Une année que j'y pense, que ma vie tourne autour de ces deux jours où je devrai soutenir les regards et les questions d'un jury qui décidera si oui ou non je suis capable d'exercer le métier que j'ai choisi. Une année où j'ai travaillé souvent bêtement, souvent scolairement, la tête dans le guidon, des dates et des théories par coeur, vingt par pages résumées en trois lignes, quinze pages en tout, et rebelote le lendemain. De la méthode, de l'entraînement, la tête pleine à craquer, les loisirs en pointillés, et de temps en temps la rupture et des jours sans me rendre en cours, à culpabiliser sans pouvoir ni travailler ni penser à autre chose.

Les vraies brèches trop rares et desquelles j'attends peut-être trop pour qu'elles puissent tenir leurs promesses, quelques terrasses entre copines, les soirées en amoureux, les ballades dans une ville que j'habite sans connaître et que je ne découvrirai qu'après l'avoir quittée.

Je n'apprends pas, je me remplis de connaissances, je cherche à valider un contrat. Rien de ce que j'ingurgite ne me transforme, galimatia indigeste de ce qu'il faut savoir pour prétendre au titre.

Une année où je n'ai rien laissé entrer dans ma vie, ni personne. Mes camarades de galère ne sont pas mes concurrents, mais les connaître demanderait du temps, et de l'énergie.

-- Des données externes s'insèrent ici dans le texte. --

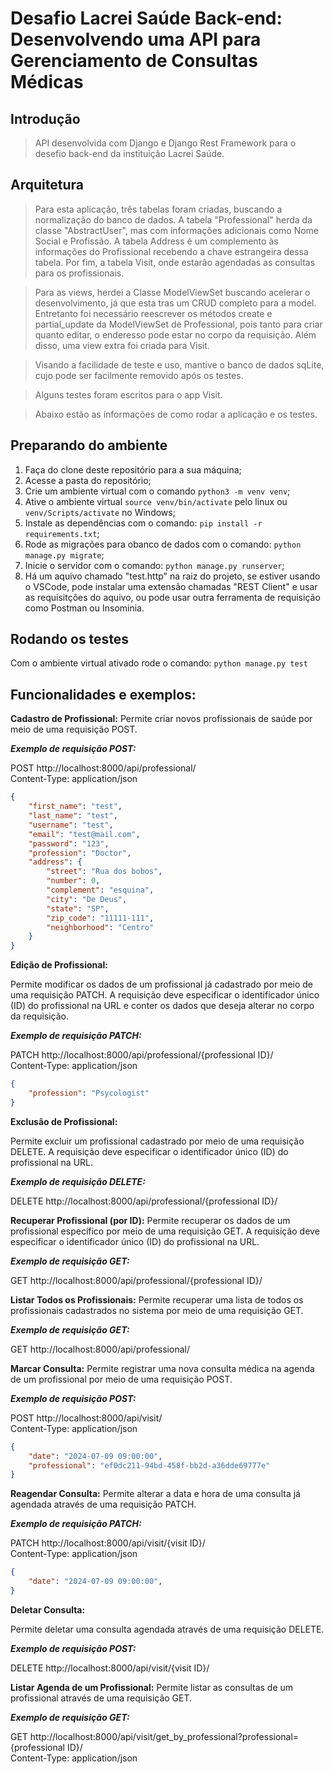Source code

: # Desafio Lacrei Saúde Back-end: Desenvolvendo uma API para Gerenciamento de Consultas Médicas

## Introdução

> API desenvolvida com Django e Django Rest Framework para o desefio back-end da instituição Lacrei Saúde.

## Arquitetura

> Para esta aplicação, três tabelas foram criadas, buscando a normalização do banco de dados. A tabela "Professional" herda da classe "AbstractUser", mas com informações adicionais como Nome Social e Profissão. A tabela Address é um complemento às informações do Profissional recebendo a chave estrangeira dessa tabela. Por fim, a tabela Visit, onde estarão agendadas as consultas para os profissionais.

> Para as views, herdei a Classe ModelViewSet buscando acelerar o desenvolvimento, já que esta tras um CRUD completo para a model. Entretanto foi necessário reescrever os métodos create e partial_update da ModelViewSet de Professional, pois tanto para criar quanto editar, o enderesso pode estar no corpo da requisição. Além disso, uma view extra foi criada para Visit.

> Visando a facilidade de teste e uso, mantive o banco de dados sqLite, cujo pode ser facilmente removido após os testes.

> Alguns testes foram escritos para o app Visit. 

> Abaixo estão as informações de como rodar a aplicação e os testes.

## Preparando do ambiente

 1. Faça do clone deste repositório para a sua máquina;
 2. Acesse a pasta do repositório;
 3. Crie um ambiente virtual com o comando `python3 -m venv venv`;
 4. Ative o ambiente virtual `source venv/bin/activate` pelo linux ou `venv/Scripts/activate` no Windows;
 5. Instale as dependências com o comando: `pip install -r requirements.txt`;
 6. Rode as migrações para obanco de dados com o comando: `python manage.py migrate`;
 7. Inicie o servidor com o comando: `python manage.py runserver`;
 8. Há um aquivo chamado "test.http" na raiz do projeto, se estiver usando o VSCode, pode instalar uma extensão chamadas "REST Client" e usar as requisitções do aquivo, ou pode usar outra ferramenta de requisição como Postman ou Insominia. 

## Rodando os testes
Com o ambiente virtual ativado rode o comando: `python manage.py test`


## Funcionalidades e exemplos:

**Cadastro de Profissional:**
Permite criar novos profissionais de saúde por meio de uma requisição POST.

***Exemplo de requisição POST:***

POST http://localhost:8000/api/professional/   
Content-Type: application/json

```json
{
    "first_name": "test",
    "last_name": "test",
    "username": "test",
    "email": "test@mail.com",
    "password": "123",
    "profession": "Doctor",
    "address": {
        "street": "Rua dos bobos",
        "number": 0,
        "complement": "esquina",
        "city": "De Deus",
        "state": "SP",
        "zip_code": "11111-111",
        "neighborhood": "Centro"
    }
}
```

**Edição de Profissional:**

Permite modificar os dados de um profissional já cadastrado por meio de uma requisição PATCH. A requisição deve especificar o identificador único (ID) do profissional na URL e conter os dados que deseja alterar no corpo da requisição.

***Exemplo de requisição PATCH:***

PATCH http://localhost:8000/api/professional/{professional ID}/     
Content-Type: application/json

```json
{
    "profession": "Psycologist"
}
```

**Exclusão de Profissional:**

Permite excluir um profissional cadastrado por meio de uma requisição DELETE. A requisição deve especificar o identificador único (ID) do profissional na URL.

***Exemplo de requisição DELETE:***

DELETE http://localhost:8000/api/professional/{professional ID}/   

**Recuperar Profissional (por ID):**
Permite recuperar os dados de um profissional específico por meio de uma requisição GET. A requisição deve especificar o identificador único (ID) do profissional na URL.

***Exemplo de requisição GET:***

GET http://localhost:8000/api/professional/{professional ID}/ 

**Listar Todos os Profissionais:**
Permite recuperar uma lista de todos os profissionais cadastrados no sistema por meio de uma requisição GET.

***Exemplo de requisição GET:***

GET http://localhost:8000/api/professional/


**Marcar Consulta:**
Permite registrar uma nova consulta médica na agenda de um profissional por meio de uma requisição POST.

***Exemplo de requisição POST:***

POST http://localhost:8000/api/visit/   
Content-Type: application/json

```json
{
    "date": "2024-07-09 09:00:00",
    "professional": "ef0dc211-94bd-458f-bb2d-a36dde69777e"
}
```

**Reagendar Consulta:**
Permite alterar a data e hora de uma consulta já agendada através de uma requisição PATCH.

***Exemplo de requisição PATCH:***

PATCH http://localhost:8000/api/visit/{visit ID}/   
Content-Type: application/json

```json
{
    "date": "2024-07-09 09:00:00",
}
```
**Deletar Consulta:**

Permite deletar uma consulta agendada através de uma requisição DELETE.


***Exemplo de requisição POST:***

DELETE http://localhost:8000/api/visit/{visit ID}/


**Listar Agenda de um Profissional:**
Permite listar as consultas de um profissional através de uma requisição GET.

***Exemplo de requisição GET:***

GET http://localhost:8000/api/visit/get_by_professional?professional={professional ID}/  
Content-Type: application/json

Bête à concours - le double sens y est.

Et puis, à une semaine des oraux, quelque chose se passe. Mon esprit tout d'un coup s'affute et se libère, et ces concepts que je manipule depuis des mois deviennent soudain lumineux, chacun remarquable dans sa fine compréhension du monde. Je me sens changée, et pour la première fois depuis trop longtemps, éveillée. Intelligente de tout ce que je sais, et consciente de tout ce que j'ai à relier encore.

A une semaine des oraux, un miracle très ordinaire s'est produit, et c'est moi, et non un clone de candidat idéal, qui vais défendre mon envie de faire ce métier.